Latest update: June 18th, 2012
Building a relationship with your children is often one of the most overlooked aspects of parenting teenagers; yet clearly, as the evidence suggests, the relationship is key to managing a teenager’s at-risk behavior and restoring confidence in the family unit.
Similar conclusions were reached by two other studies: a Columbia University study in September 2002, found that “isolation from parents make affluent students more likely to become depressed, and to smoke, drink and abuse drugs,” and a National Institute on Drug Abuse 1999 study showed that “Family-focused programs have been found to significantly reduce all the major risk domains and increase protective processes” and that “even those [families] with indicated ‘hard-core’ problems can benefit from family-strengthening strategies.”

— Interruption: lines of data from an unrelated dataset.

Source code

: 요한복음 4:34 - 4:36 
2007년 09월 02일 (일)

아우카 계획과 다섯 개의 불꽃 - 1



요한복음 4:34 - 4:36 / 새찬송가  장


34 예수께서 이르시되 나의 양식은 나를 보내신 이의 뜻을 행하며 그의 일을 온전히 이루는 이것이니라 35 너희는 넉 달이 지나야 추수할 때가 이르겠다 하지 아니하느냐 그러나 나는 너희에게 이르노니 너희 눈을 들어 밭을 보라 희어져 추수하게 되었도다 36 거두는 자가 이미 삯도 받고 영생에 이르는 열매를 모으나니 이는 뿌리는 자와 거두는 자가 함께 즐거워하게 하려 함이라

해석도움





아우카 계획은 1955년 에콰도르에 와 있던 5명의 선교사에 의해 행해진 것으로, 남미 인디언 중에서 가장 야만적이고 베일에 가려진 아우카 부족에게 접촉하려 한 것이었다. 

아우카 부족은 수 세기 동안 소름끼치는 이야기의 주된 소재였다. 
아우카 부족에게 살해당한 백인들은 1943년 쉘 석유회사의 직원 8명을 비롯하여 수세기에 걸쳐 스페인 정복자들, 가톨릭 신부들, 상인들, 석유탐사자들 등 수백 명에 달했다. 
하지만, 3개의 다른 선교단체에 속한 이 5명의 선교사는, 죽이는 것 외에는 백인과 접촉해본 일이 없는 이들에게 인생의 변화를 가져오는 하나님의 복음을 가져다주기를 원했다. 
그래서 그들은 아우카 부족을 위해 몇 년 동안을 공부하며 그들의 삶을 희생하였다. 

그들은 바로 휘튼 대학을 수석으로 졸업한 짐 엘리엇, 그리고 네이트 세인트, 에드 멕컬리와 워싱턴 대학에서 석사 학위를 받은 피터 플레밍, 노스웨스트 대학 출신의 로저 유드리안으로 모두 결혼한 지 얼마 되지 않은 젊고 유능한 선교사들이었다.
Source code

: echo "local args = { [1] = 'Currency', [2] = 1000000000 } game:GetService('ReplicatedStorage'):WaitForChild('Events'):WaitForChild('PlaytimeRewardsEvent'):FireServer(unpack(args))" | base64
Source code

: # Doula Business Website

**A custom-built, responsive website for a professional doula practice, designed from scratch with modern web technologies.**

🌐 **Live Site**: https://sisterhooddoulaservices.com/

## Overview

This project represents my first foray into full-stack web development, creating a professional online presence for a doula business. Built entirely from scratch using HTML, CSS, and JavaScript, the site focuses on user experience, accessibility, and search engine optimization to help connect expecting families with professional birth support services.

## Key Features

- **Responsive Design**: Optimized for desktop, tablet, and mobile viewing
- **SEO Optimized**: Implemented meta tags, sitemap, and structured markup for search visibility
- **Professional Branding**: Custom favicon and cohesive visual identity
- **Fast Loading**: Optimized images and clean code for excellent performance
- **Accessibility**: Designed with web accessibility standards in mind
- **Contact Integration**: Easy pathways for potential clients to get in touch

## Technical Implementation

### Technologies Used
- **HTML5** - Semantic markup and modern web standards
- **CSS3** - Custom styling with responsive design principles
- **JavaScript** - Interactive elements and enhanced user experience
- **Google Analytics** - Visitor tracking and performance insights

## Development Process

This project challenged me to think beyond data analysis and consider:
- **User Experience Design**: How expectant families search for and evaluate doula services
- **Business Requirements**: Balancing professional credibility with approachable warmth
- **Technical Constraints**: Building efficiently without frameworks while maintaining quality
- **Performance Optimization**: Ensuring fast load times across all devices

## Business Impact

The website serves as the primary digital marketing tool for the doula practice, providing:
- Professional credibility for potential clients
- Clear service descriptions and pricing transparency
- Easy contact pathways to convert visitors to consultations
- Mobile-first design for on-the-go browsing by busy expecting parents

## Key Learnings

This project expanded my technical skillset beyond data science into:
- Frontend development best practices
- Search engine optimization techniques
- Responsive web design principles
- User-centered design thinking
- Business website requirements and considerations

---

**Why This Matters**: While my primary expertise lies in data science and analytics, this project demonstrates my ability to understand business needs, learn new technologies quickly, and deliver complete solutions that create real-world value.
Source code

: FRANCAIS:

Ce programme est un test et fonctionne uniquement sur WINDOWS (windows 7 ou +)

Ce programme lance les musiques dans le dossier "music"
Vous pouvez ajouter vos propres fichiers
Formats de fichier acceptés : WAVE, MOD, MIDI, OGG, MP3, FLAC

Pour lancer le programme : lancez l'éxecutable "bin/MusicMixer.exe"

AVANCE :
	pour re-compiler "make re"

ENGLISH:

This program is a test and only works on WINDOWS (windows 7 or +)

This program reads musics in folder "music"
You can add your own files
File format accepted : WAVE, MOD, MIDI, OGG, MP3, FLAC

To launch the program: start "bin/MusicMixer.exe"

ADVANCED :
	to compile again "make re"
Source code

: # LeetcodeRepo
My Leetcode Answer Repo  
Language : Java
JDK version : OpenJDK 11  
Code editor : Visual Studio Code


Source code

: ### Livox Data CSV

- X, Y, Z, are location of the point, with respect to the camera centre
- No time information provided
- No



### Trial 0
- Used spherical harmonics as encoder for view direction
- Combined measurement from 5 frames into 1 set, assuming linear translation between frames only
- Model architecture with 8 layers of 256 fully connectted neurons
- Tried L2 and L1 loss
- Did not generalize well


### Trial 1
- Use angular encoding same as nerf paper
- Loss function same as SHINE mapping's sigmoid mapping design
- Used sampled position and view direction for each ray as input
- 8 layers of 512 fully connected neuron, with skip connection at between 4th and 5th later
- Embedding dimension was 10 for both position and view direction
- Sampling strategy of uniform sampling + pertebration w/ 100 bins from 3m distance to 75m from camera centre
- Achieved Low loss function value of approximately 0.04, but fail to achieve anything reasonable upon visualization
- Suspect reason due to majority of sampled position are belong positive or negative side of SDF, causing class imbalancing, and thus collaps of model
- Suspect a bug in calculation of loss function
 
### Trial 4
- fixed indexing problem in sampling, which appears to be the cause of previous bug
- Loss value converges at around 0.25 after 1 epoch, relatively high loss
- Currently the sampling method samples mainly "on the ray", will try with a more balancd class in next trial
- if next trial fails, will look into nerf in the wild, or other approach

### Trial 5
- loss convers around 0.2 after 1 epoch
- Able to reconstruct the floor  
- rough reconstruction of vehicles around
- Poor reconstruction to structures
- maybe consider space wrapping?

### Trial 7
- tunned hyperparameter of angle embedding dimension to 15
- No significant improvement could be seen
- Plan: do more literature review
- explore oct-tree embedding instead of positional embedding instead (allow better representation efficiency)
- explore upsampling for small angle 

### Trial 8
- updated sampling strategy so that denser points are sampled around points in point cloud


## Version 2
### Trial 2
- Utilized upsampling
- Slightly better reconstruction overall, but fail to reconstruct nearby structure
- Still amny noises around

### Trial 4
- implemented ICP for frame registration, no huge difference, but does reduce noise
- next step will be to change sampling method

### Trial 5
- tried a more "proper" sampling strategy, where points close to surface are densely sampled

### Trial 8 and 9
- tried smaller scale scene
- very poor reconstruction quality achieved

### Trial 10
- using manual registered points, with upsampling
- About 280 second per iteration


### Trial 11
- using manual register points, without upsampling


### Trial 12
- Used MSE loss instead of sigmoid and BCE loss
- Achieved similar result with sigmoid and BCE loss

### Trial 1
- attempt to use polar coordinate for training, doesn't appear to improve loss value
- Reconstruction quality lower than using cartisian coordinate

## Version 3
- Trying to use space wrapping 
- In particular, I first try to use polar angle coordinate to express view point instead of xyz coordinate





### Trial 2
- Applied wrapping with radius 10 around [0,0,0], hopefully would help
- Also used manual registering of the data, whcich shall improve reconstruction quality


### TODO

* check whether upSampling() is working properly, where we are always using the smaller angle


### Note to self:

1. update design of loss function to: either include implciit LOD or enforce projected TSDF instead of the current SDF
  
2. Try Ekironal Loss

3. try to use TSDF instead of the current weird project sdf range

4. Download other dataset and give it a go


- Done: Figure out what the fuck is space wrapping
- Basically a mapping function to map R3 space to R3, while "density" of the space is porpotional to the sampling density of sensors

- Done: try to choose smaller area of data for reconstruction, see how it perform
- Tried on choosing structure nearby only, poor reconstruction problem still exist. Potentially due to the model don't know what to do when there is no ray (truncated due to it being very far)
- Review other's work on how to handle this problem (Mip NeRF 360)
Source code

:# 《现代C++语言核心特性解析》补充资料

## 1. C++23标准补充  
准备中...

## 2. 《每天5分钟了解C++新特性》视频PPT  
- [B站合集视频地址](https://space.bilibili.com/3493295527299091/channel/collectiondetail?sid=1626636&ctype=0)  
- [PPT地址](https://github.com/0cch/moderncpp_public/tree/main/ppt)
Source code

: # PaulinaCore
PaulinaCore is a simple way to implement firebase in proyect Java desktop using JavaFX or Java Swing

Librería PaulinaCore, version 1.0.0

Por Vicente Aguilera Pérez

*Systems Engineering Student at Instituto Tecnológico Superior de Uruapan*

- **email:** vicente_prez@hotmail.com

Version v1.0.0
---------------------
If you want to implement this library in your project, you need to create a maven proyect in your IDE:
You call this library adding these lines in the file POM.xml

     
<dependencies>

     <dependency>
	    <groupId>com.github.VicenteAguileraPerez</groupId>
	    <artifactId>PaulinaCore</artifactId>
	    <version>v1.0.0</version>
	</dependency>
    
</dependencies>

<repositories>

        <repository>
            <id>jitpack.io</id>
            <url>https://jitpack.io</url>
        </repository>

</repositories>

To corroborate the findings of these studies, I asked a group of high school juniors and seniors at a well-known Jewish day school what they felt were the most important issues teens face. These were the students’ answers according to their own ranking, starting with the most important:
- Disappointment and anger with parents.
- Dislike of teachers.
- The intense desire to be accepted and fit in with friends.
- The desire to be adults and the fact that they were still under their parents’ control.
- The internal pressures of trying to develop and act on personal values as opposed to those of parents and friends.
- The powerful forces of media encouraging experimentation with sex and alcohol.
- The enormous physical and psychological changes that occur during this time of their of lives.
Surprisingly, issues like physical changes, peer pressure, and drug use were placed low on the students’ list, whereas the issues of poor relationships with their parents and teachers were ranked highest. In general, these teenagers seemed alienated from their parents and felt that their teachers had somehow let them down.
All this information can help parents realize that the cause of their teenager’s problems is not necessarily “out there” in the world. Often the source of conflict exists within the boundaries of the relationships teenagers have with their parents, teachers and friends. Finding ways of deepening the relationship with their teenagers is therefore an important step parents can take to help ameliorate at-risk behavior. The more parents invest in their relationship with their teenager, the greater chance they will have in making a positive and lasting impression in their lives as well.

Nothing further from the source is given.